GT Pequan


A communication-avoiding sparse direct solver

Thursday, July 5, 2018
Speaker(s) : Rich Vuduc (Georgia Institute of Technology)

Abstract: This talk describes several techniques to improve the strong scalability of a (right-looking, supernodal) sparse direct solver for distributed memory systems by reducing and hiding both internode and intranode communication.
To reduce inter-node communication, we present a communication-avoiding 3D sparse LU factorization algorithm.

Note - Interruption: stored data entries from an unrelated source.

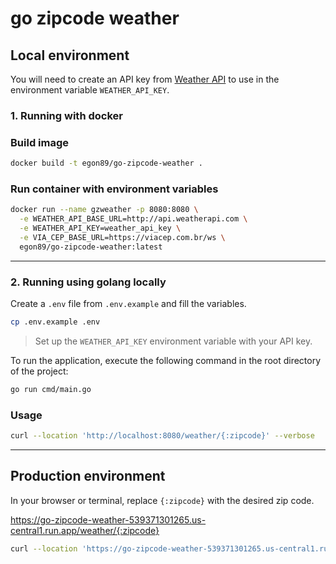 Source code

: # go zipcode weather

## Local environment

You will need to create an API key from [Weather API](https://www.weatherapi.com/) to use in the environment variable `WEATHER_API_KEY`.

### 1. Running with docker
### Build image
```bash
docker build -t egon89/go-zipcode-weather .
```

### Run container with environment variables
```bash
docker run --name gzweather -p 8080:8080 \
  -e WEATHER_API_BASE_URL=http://api.weatherapi.com \
  -e WEATHER_API_KEY=weather_api_key \
  -e VIA_CEP_BASE_URL=https://viacep.com.br/ws \
  egon89/go-zipcode-weather:latest
```
---

### 2. Running using golang locally
Create a `.env` file from `.env.example` and fill the variables.
```bash
cp .env.example .env
```

> Set up the `WEATHER_API_KEY` environment variable with your API key.

To run the application, execute the following command in the root directory of the project:
```bash
go run cmd/main.go
```

### Usage
```bash
curl --location 'http://localhost:8080/weather/{:zipcode}' --verbose
```

---

## Production environment
In your browser or terminal, replace `{:zipcode}` with the desired zip code.

https://go-zipcode-weather-539371301265.us-central1.run.app/weather/{:zipcode}

```bash
curl --location 'https://go-zipcode-weather-539371301265.us-central1.run.app/weather/{:zipcode}' --verbose
```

The "3D" refers to the use of a logical three-dimensional arrangement of MPI processes, and the method combines data redundancy with elimination tree parallelism. The 3D algorithm can be shown to reduce asymptotic communication costs by a factor of $O(sqrt{log n})$ and latency costs by a factor of $O(log n)$ for planar sparse matrices arising from finite element discretization of two-dimensional PDEs. For the non-planar case, it can reduce communication and latency costs by a constant factor.

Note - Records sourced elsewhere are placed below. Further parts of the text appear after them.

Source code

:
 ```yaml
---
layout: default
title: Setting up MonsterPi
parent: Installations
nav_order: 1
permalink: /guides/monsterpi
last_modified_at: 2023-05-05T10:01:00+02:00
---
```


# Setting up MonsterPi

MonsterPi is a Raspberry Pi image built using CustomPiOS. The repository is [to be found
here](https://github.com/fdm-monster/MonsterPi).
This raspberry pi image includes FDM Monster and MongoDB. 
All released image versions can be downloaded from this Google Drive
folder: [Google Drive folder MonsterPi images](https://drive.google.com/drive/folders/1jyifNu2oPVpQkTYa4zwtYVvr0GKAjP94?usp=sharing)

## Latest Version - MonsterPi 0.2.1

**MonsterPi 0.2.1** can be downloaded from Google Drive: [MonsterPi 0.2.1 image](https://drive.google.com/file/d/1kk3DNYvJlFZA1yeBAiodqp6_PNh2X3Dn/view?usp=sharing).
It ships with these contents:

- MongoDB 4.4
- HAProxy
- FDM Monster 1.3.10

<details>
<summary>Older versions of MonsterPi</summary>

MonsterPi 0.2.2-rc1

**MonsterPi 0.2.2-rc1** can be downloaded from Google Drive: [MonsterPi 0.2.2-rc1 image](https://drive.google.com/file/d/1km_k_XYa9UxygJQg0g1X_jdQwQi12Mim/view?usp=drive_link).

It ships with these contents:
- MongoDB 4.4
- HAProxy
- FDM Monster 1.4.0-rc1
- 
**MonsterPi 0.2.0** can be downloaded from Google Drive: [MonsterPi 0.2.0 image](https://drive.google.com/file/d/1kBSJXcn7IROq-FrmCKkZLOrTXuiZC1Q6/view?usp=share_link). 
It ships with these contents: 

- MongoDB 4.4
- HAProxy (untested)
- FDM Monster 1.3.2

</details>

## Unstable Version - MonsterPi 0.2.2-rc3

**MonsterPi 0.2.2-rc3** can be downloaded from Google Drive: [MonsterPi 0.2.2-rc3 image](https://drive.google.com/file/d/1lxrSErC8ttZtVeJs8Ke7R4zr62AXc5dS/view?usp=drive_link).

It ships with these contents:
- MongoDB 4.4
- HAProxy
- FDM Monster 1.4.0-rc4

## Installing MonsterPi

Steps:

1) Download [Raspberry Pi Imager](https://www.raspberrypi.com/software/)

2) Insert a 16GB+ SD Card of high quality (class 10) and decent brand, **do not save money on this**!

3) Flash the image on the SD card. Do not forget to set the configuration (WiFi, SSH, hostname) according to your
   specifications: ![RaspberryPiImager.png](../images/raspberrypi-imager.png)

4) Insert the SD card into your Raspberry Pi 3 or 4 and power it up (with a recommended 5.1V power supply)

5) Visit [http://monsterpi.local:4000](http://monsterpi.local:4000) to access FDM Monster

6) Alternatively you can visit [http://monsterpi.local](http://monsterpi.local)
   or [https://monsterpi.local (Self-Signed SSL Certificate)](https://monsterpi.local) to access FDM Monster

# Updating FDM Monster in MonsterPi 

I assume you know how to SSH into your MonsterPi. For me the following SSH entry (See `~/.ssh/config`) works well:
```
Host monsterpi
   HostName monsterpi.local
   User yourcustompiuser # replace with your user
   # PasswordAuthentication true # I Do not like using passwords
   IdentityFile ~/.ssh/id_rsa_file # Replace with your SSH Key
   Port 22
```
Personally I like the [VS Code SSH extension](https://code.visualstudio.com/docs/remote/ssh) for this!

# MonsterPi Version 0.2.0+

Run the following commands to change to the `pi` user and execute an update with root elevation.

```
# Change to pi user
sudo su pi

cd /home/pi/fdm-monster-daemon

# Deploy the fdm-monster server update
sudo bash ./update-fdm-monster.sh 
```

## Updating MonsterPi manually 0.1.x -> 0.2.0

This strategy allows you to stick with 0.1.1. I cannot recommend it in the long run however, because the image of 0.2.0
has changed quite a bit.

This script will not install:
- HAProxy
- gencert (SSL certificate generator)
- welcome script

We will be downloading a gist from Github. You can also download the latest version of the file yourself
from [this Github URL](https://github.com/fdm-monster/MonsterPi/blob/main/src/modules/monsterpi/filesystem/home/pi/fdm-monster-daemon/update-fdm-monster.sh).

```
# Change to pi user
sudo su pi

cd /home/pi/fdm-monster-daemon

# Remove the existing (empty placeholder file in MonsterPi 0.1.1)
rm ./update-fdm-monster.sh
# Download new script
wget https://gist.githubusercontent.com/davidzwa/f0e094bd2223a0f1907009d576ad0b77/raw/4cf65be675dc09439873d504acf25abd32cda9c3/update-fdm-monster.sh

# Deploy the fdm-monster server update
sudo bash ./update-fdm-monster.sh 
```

On-node, we propose a novel technique, called the HALO, targeted at heterogeneous architectures consisting of multicore and manycore co-processors such as GPUs or Xeon Phi. The name HALO is a shorthand for highly asynchronous lazy offload, which refers to the way the method combines highly aggressive use of asynchrony with the accelerated offload, lazy updates, and data shadowing (a la halo or ghost zones), all of which serve to hide and reduce communication, whether to local memory, across the network, or over PCIe. The overall hybrid solver achieves a speedup of up to 3x on a variety of realistic test problems in single and multi-node configurations.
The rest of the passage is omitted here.